VEXAS Syndrome: The Hallmark Symptoms

VEXAS syndrome is an adult-onset autoinflammatory disorder first identified in 2020. It is caused by a genetic mutation acquired later in life, not one inherited at birth. This condition primarily affects men over 50 and is characterized by a combination of inflammatory and hematologic (blood-related) symptoms. The cause is a somatic mutation in the UBA1 gene on the X chromosome, which disrupts a cellular process for clearing waste proteins and leads to widespread inflammation.

Hallmark Symptoms of VEXAS Syndrome

The presentation of VEXAS syndrome often begins with a set of persistent constitutional symptoms. Patients frequently experience recurrent fevers that have no clear infectious cause, accompanied by fatigue and significant, unintentional weight loss. These systemic issues reflect the body-wide inflammation driven by the underlying genetic mutation.

Cutaneous manifestations are among the most common features. Patients may develop painful skin rashes, appearing as firm, reddish-purple papules and nodules. These lesions are a form of neutrophilic dermatosis, where a specific type of white blood cell accumulates in the skin. Inflammation of cartilage (chondritis) is another characteristic sign, causing pain and swelling in the ears and nose.

Blood-related abnormalities are a core component of VEXAS syndrome. Many patients develop macrocytic anemia, where red blood cells become unusually large, leading to fatigue and shortness of breath. Low platelet counts (thrombocytopenia) are also common. The syndrome is closely linked with other hematologic conditions like myelodysplastic syndrome (MDS), and there is a heightened risk of developing blood clots (venous thromboembolism).

The inflammation extends to the joints and lungs. Joint pain (arthralgia) is a frequent complaint and can progress to arthritis with joint swelling. Pulmonary involvement is also noted, with inflammation in the lung tissues leading to symptoms such as a persistent cough or shortness of breath.

The Diagnostic Pathway

The journey to a VEXAS diagnosis begins when a physician recognizes a pattern of treatment-resistant inflammation, skin disorders, and progressive blood abnormalities in an older male patient. The initial symptoms are often mistaken for other, more common conditions, which can delay an accurate diagnosis.

Initial laboratory tests provide objective clues. A complete blood count (CBC) can reveal the characteristic macrocytic anemia and low platelet counts. Blood work will also show elevated inflammatory markers, confirming the presence of systemic inflammation. While these tests are not specific to VEXAS, they are instrumental in narrowing the diagnostic possibilities.

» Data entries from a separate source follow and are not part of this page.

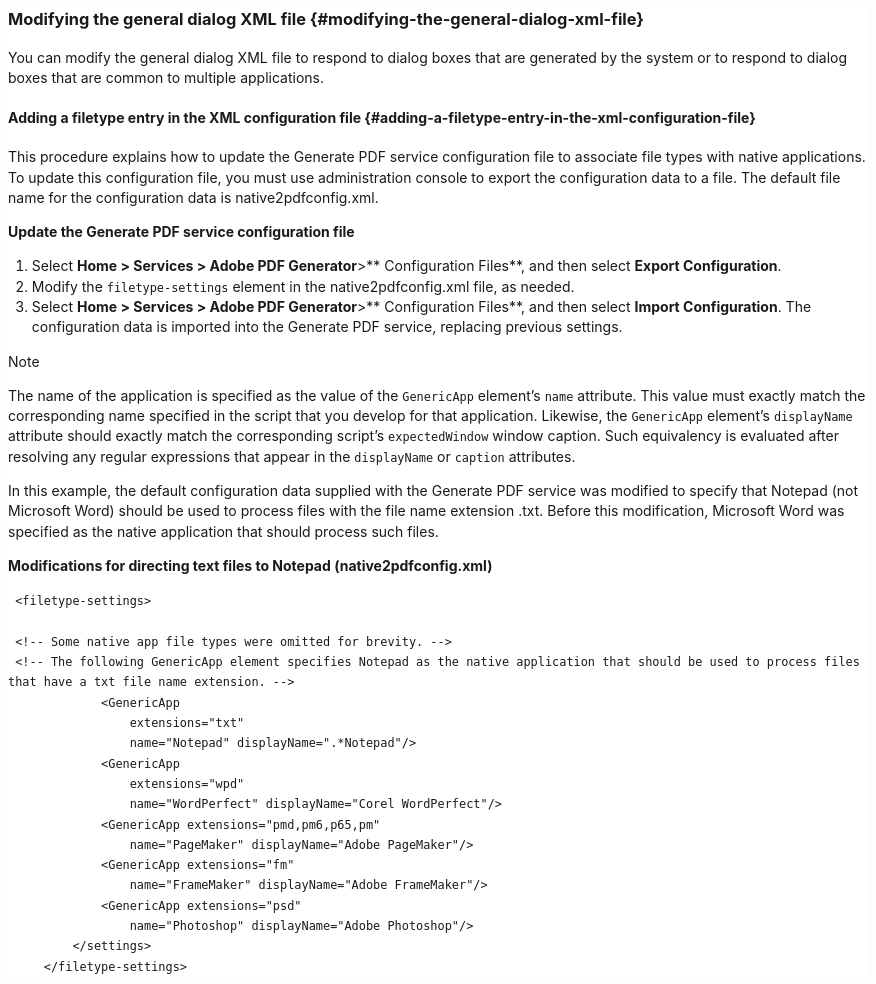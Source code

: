 ### Modifying the general dialog XML file {#modifying-the-general-dialog-xml-file}

You can modify the general dialog XML file to respond to dialog boxes that are generated by the system or to respond to dialog boxes that are common to multiple applications.

#### Adding a filetype entry in the XML configuration file {#adding-a-filetype-entry-in-the-xml-configuration-file}

This procedure explains how to update the Generate PDF service configuration file to associate file types with native applications. To update this configuration file, you must use administration console to export the configuration data to a file. The default file name for the configuration data is native2pdfconfig.xml.

**Update the Generate PDF service configuration file**

1. Select **Home **&gt;** Services **&gt;** Adobe PDF Generator**&gt;** Configuration Files**, and then select **Export Configuration**. 
1. Modify the `filetype-settings` element in the native2pdfconfig.xml file, as needed. 
1. Select **Home **&gt;** Services **&gt;** Adobe PDF Generator**&gt;** Configuration Files**, and then select **Import Configuration**. The configuration data is imported into the Generate PDF service, replacing previous settings.

>[!NOTE]
>
>The name of the application is specified as the value of the `GenericApp` element’s `name` attribute. This value must exactly match the corresponding name specified in the script that you develop for that application. Likewise, the `GenericApp` element’s `displayName` attribute should exactly match the corresponding script’s `expectedWindow` window caption. Such equivalency is evaluated after resolving any regular expressions that appear in the `displayName` or `caption` attributes.

In this example, the default configuration data supplied with the Generate PDF service was modified to specify that Notepad (not Microsoft Word) should be used to process files with the file name extension .txt. Before this modification, Microsoft Word was specified as the native application that should process such files.

**Modifications for directing text files to Notepad (native2pdfconfig.xml)**

```as3
 <filetype-settings> 
  
 <!-- Some native app file types were omitted for brevity. --> 
 <!-- The following GenericApp element specifies Notepad as the native application that should be used to process files that have a txt file name extension. --> 
             <GenericApp 
                 extensions="txt" 
                 name="Notepad" displayName=".*Notepad"/> 
             <GenericApp  
                 extensions="wpd"  
                 name="WordPerfect" displayName="Corel WordPerfect"/> 
             <GenericApp extensions="pmd,pm6,p65,pm"  
                 name="PageMaker" displayName="Adobe PageMaker"/> 
             <GenericApp extensions="fm"  
                 name="FrameMaker" displayName="Adobe FrameMaker"/> 
             <GenericApp extensions="psd"  
                 name="Photoshop" displayName="Adobe Photoshop"/> 
         </settings> 
     </filetype-settings>
```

The definitive diagnosis is achieved through genetic testing. A blood sample is analyzed to detect the specific somatic mutation in the UBA1 gene. The presence of this mutation confirms a VEXAS diagnosis and distinguishes it from other diseases that may present with similar symptoms.

A bone marrow biopsy is also performed in many cases to evaluate the hematologic aspects of the disease. Pathologists look for the presence of vacuoles, or small cavities, within the myeloid and erythroid precursor cells. These vacuoles are a direct consequence of the cellular dysfunction caused by the UBA1 mutation.

Conditions with Similar Clinical Presentations

VEXAS syndrome is frequently misdiagnosed at first because its symptoms overlap significantly with other rheumatologic and hematologic disorders. One of the most common mimics is relapsing polychondritis, due to the shared characteristic of cartilage inflammation, particularly affecting the ears and nose. Another condition is Sweet’s syndrome, a neutrophilic dermatosis that presents with fever and painful skin lesions almost identical to those seen in VEXAS.

Other conditions in the differential diagnosis include certain types of vasculitis, such as polyarteritis nodosa, which involves inflammation of blood vessels and can cause skin lesions and systemic symptoms. Because of the prominent blood-related issues, VEXAS is also often mistaken for myelodysplastic syndrome (MDS) before the full spectrum of inflammatory symptoms becomes apparent. In some instances, VEXAS and MDS can coexist, further complicating the clinical picture. The key element that separates VEXAS from these conditions is the UBA1 gene mutation.